Chapter 1

My great-aunt Sophie was a character. That’s what they called her, and not nicely meant, either. She never married or had kids, though she had a live-in companion/housekeeper, and raised a couple of nephews. I only met her a couple times, and stayed with her once when my Mom and Dad went on a cruise. I was thirteen at the time and had stopped being an adorable baby, cute toddler, sweet little Mama’s boy, and dirt magnet with a brilliant smile, and was an awkward combination of legs, arms, elbows, big hands and huge feet, with hair growing in places I’d never known I had skin, and a face that only a mother could love, or in this case, a great-aunt.

And, oh yeah, inclined to moods, anti-socialness, writing poetry, and falling out of trees. One other thing, aka ‘self-pollution’ as our ancient dictionary called it, was now a rather frightening joy, and I say that because, well, all I ever thought of while doing it was my gym teacher, Coach ‘call me Dick and I’ll kill you’ Richard Weston.

I was only there a week and never had a clue. So now I’ve just turned eighteen, and the ‘rents are going on another cruise. I told them and told them I’m old enough to stay home alone and watch the house, and besides, my friends aren’t the kind to come over, drink up all the booze, and have sex all over the house. Neither of them. But I digress. Anyhow, they shipped me off to Aunt Sophie’s again.

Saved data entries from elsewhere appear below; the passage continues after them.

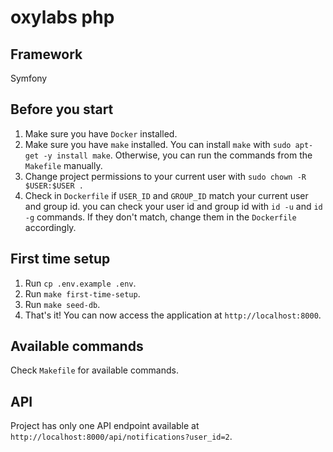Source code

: # oxylabs php

## Framework
Symfony

## Before you start
1. Make sure you have `Docker` installed.
2. Make sure you have `make` installed. 
You can install `make` with `sudo apt-get -y install make`.
Otherwise, you can run the commands from the `Makefile` manually.
3. Change project permissions to your current user with `sudo chown -R $USER:$USER .`
4. Check in `Dockerfile` if `USER_ID` and `GROUP_ID` match your current user and group id.
you can check your user id and group id with `id -u` and `id -g` commands.
If they don't match, change them in the `Dockerfile` accordingly.


## First time setup
1. Run `cp .env.example .env`.
2. Run `make first-time-setup`.
3. Run `make seed-db`.
4. That's it! You can now access the application at `http://localhost:8000`.

## Available commands
Check `Makefile` for available commands.

## API
Project has only one API endpoint available at `http://localhost:8000/api/notifications?user_id=2`.
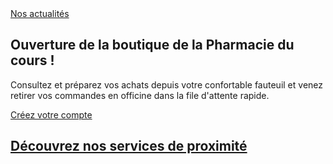 <div class="container hidden-xs">
    <div class="grid">
        <a class="grid-item carre-vert grid-text-right animated flipInY go" href="/Actualites">
           Nos actualités
        </a>
        <div class="grid-item carre-bleu" style="background-image: url('/Skins/Battistela/Img/test2.jpg');"></div>
        <div class="grid-item grid-item--width2 carre-orange grid-text-left">
            <h2>Ouverture de la boutique de la Pharmacie du cours !</h2>
            <p>Consultez et préparez vos achats depuis votre confortable fauteuil et venez retirer vos commandes en officine dans la file d'attente rapide.</p>
        </div>
        <a class="grid-item carre-vert  animated flipInY go delay-500  grid-text-right" href="/Mon-compte">Créez votre compte</a>
        <div class="grid-item grid-item--width2 carre-vert"  style="background-image: url('/Skins/Battistela/Img/test3.jpg');"></div>
        <a class="grid-item carre-bleu animated flipInY go delay-750 grid-text-left" href="/Services"><h2>Découvrez nos services de proximité</h2></a>
        <div class="grid-item grid-item--width2 carre-vert" style="background-image: url('/Skins/Battistela/Img/test1.jpg');"></div>
    </div>
</div>
<script>
    $('.grid').masonry({
        // options
        itemSelector: '.grid-item'/*,
         columnWidth: '20%'*/
    });
</script>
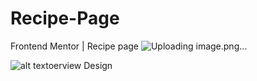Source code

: # Recipe-Page
Frontend Mentor | Recipe page
![Uploading image.png…]()

![alt textoerview Design ]([http://url/to/img.png](https://github.com/abdelhamidkaram/Recipe-Page/blob/main/design/desktop-design.jpg))


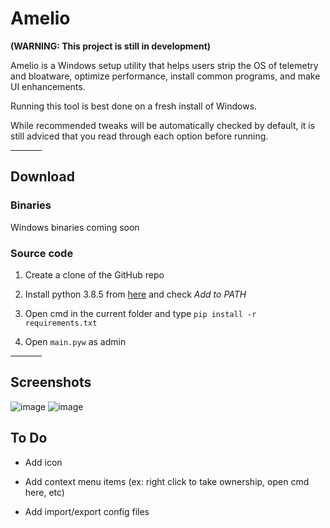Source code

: # Amelio

**(WARNING: This project is still in development)**

Amelio is a Windows setup utility that helps users strip the OS of telemetry and bloatware, optimize performance, install common programs, and make UI enhancements.

Running this tool is best done on a fresh install of Windows.

While recommended tweaks will be automatically checked by default, it is still adviced that you read through each option before running.

<hr width=50>

## Download

### Binaries

Windows binaries coming soon

### Source code

1. Create a clone of the GitHub repo

2. Install python 3.8.5 from [here](https://www.python.org/ftp/python/3.8.5/python-3.8.5-amd64.exe) and check *Add to PATH*

3. Open cmd in the current folder and type `pip install -r requirements.txt`

4. Open `main.pyw` as admin

<hr width=50>

## Screenshots
![image](https://user-images.githubusercontent.com/72637910/124053952-c1ad5600-d9e6-11eb-9864-615232849d7d.png)
![image](https://user-images.githubusercontent.com/72637910/124053990-d2f66280-d9e6-11eb-9c87-f923794daf16.png)

## To Do

- Add icon

- Add context menu items (ex: right click to take ownership, open cmd here, etc)

- Add import/export config files
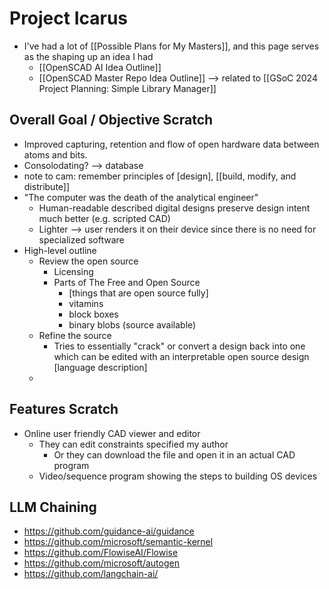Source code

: # Project Icarus

- I've had a lot of [[Possible Plans for My Masters]], and this page serves as the shaping up an idea I had
  - [[OpenSCAD AI Idea Outline]]
  - [[OpenSCAD Master Repo Idea Outline]] --> related to [[GSoC 2024 Project Planning: Simple Library Manager]]

## Overall Goal / Objective Scratch

- Improved capturing, retention and flow of open hardware data between atoms and bits.
- Consolodating? --> database
- note to cam: remember principles of [design], [[build, modify, and distribute]]
- "The computer was the death of the analytical engineer"
  - Human-readable described digital designs preserve design intent much better (e.g. scripted CAD)
  - Lighter --> user renders it on their device since there is no need for specialized software
- High-level outline
  - Review the open source
    - Licensing
    - Parts of The Free and Open Source
      - [things that are open source fully]
      - vitamins
      - block boxes
      - binary blobs (source available)
  - Refine the source
    - Tries to essentially "crack" or convert a design back into one which can be edited with an interpretable open source design [language description]
  -

## Features Scratch

- Online user friendly CAD viewer and editor
  - They can edit constraints specified my author
    - Or they can download the file and open it in an actual CAD program
  - Video/sequence program showing the steps to building OS devices

## LLM Chaining

- https://github.com/guidance-ai/guidance
- https://github.com/microsoft/semantic-kernel
- https://github.com/FlowiseAI/Flowise
- https://github.com/microsoft/autogen
- https://github.com/langchain-ai/
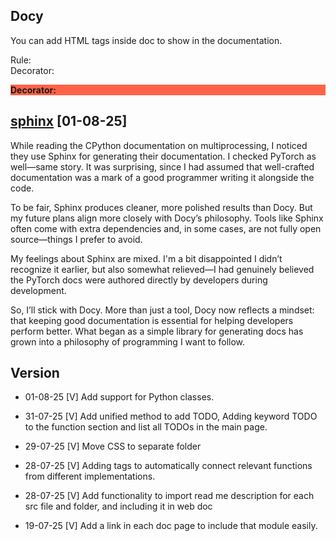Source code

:## Docy
You can add HTML tags inside doc to show in the documentation.

Rule:   
    Decorator: <p style="background-color:tomato;"><b> Decorator:</b></p>

## [sphinx](https://www.sphinx-doc.org/en/master/index.html) [01-08-25]
While reading the CPython documentation on multiprocessing, I noticed they use Sphinx for generating their documentation.
I checked PyTorch as well—same story.
It was surprising, since I had assumed that well-crafted documentation was a mark of a good programmer writing it alongside the code.

To be fair, Sphinx produces cleaner, more polished results than Docy. But my future plans align more closely with Docy’s philosophy. Tools like Sphinx often come with extra dependencies and, in some cases, are not fully open source—things I prefer to avoid.

My feelings about Sphinx are mixed. I'm a bit disappointed I didn’t recognize it earlier, but also somewhat relieved—I had genuinely believed the PyTorch docs were authored directly by developers during development.

So, I’ll stick with Docy. More than just a tool, Docy now reflects a mindset: that keeping good documentation is essential for helping developers perform better. What began as a simple library for generating docs has grown into a philosophy of programming I want to follow.

## Version 

- 01-08-25 [V] Add support for Python classes.

- 31-07-25 [V] Add unified method to add TODO, Adding keyword TODO to the function section and list all TODOs in the main page.

- 29-07-25 [V] Move CSS to separate folder

- 28-07-25 [V] Adding tags to automatically connect relevant functions from different implementations.
- 28-07-25 [V] Add functionality to import read me description for each src file and folder, and including it in web doc

- 19-07-25 [V] Add a link in each doc page to include that module easily.
   
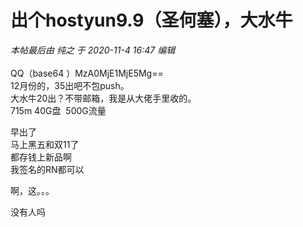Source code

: # 出个hostyun9.9（圣何塞），大水牛


<i class="pstatus"> 本帖最后由 纯之 于 2020-11-4 16:47 编辑 </i><br />
<br />
QQ（base64 ）MzA0MjE1MjE5Mg==<br />
12月份的，35出吧不包push。<br />
大水牛20出？不带邮箱，我是从大佬手里收的。<br />
715m 40G盘&nbsp;&nbsp;500G流量

早出了<br />
马上黑五和双11了<br />
都存钱上新品啊<br />
我签名的RN都可以

啊，这。。。

没有人吗<img src="static/image/smiley/default/cry.gif" smilieid="4" border="0" alt="" />
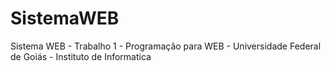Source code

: # SistemaWEB
Sistema WEB - Trabalho 1 - Programação para WEB - Universidade Federal de Goiás -  Instituto de Informatica
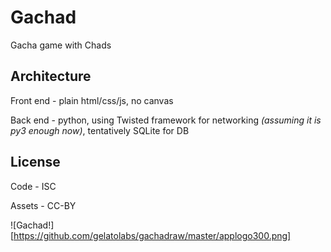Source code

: # Gachad
Gacha game with Chads

## Architecture
Front end - plain html/css/js, no canvas

Back end - python, using Twisted framework for networking *(assuming it is py3 enough now)*, tentatively SQLite for DB

## License
Code - ISC

Assets - CC-BY

![Gachad!][https://github.com/gelatolabs/gachadraw/master/applogo300.png]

They’d given me money to buy a train ticket and dropped me off at the station. Little did they know…they knew I was old enough to take the train by myself but not to stay home by myself? Parents. Mom? Dad? Hello? I’m a legal adult, you know. Many people my age are living on their own.

As soon as they left, I pocketed the money and went out a different door to hitch a ride. That money was mine. I had a bit of an attitude about this trip, and I planned on nursing that anger as long as I could. I considered taking up smoking, but, ugh. I considered wearing clothes from a thrift store, but, bleagh. I considered working my way through every girl that had ever winked or smiled at me, but, oh God, no. I shuddered. My mom had said some perfectly awful things to me. Well, there’s more but I don’t want to talk about it. I am not a girl liker. Too bad.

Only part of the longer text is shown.